Search the material below for the string "mathrm" and extract each line that has it.

»»

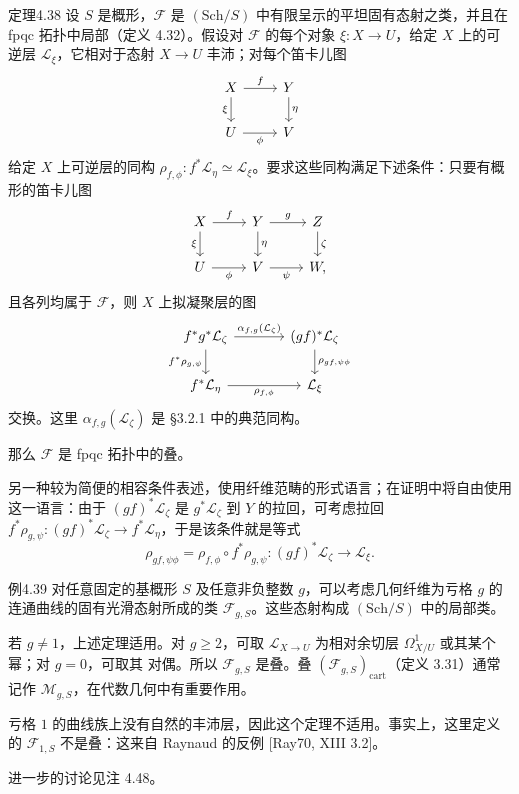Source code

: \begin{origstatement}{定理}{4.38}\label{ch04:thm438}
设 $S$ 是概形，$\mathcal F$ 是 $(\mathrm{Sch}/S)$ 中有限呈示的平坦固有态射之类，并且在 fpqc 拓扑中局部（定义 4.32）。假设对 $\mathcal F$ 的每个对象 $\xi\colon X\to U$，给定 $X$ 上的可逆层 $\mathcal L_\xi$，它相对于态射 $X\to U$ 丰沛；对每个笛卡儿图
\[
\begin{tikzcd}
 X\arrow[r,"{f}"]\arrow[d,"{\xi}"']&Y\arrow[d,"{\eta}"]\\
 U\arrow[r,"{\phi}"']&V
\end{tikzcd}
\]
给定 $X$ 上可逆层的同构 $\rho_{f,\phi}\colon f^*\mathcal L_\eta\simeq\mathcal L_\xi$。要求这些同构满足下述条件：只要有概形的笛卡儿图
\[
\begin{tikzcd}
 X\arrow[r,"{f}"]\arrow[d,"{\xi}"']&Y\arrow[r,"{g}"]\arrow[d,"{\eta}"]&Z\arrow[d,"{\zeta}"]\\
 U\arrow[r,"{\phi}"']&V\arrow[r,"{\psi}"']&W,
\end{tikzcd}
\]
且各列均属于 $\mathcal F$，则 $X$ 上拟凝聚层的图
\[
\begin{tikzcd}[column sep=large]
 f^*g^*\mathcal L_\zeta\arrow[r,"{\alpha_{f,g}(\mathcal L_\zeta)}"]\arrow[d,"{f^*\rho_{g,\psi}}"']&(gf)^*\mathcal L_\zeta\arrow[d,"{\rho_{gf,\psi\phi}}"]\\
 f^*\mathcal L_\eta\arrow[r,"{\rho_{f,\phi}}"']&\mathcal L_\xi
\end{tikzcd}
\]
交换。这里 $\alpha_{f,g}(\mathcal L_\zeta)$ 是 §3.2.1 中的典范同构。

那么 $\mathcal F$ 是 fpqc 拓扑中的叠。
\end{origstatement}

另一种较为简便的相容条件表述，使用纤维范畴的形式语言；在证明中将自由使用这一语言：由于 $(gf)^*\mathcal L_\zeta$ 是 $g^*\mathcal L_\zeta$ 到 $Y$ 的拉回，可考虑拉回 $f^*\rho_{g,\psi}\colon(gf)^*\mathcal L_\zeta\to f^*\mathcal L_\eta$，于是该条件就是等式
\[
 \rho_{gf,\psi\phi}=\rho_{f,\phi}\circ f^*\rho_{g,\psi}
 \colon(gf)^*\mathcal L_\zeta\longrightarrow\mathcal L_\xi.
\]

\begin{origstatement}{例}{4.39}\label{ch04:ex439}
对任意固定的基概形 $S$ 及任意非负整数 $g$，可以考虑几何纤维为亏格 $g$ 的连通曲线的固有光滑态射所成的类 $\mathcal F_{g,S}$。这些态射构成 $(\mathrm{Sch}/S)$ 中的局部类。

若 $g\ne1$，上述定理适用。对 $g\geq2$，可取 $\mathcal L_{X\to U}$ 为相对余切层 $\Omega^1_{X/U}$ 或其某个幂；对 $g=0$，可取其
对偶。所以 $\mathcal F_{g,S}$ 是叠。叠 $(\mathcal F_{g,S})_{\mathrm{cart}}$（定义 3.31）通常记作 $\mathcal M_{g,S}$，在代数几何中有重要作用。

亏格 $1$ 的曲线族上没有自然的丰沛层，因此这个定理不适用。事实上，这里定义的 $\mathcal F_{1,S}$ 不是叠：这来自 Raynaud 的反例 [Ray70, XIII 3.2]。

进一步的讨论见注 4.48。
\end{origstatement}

««

## Your solution
设 $S$ 是概形，$\mathcal F$ 是 $(\mathrm{Sch}/S)$ 中有限呈示的平坦固有态射之类，并且在 fpqc 拓扑中局部（定义 4.32）。假设对 $\mathcal F$ 的每个对象 $\xi\colon X\to U$，给定 $X$ 上的可逆层 $\mathcal L_\xi$，它相对于态射 $X\to U$ 丰沛；对每个笛卡儿图
对任意固定的基概形 $S$ 及任意非负整数 $g$，可以考虑几何纤维为亏格 $g$ 的连通曲线的固有光滑态射所成的类 $\mathcal F_{g,S}$。这些态射构成 $(\mathrm{Sch}/S)$ 中的局部类。
对偶。所以 $\mathcal F_{g,S}$ 是叠。叠 $(\mathcal F_{g,S})_{\mathrm{cart}}$（定义 3.31）通常记作 $\mathcal M_{g,S}$，在代数几何中有重要作用。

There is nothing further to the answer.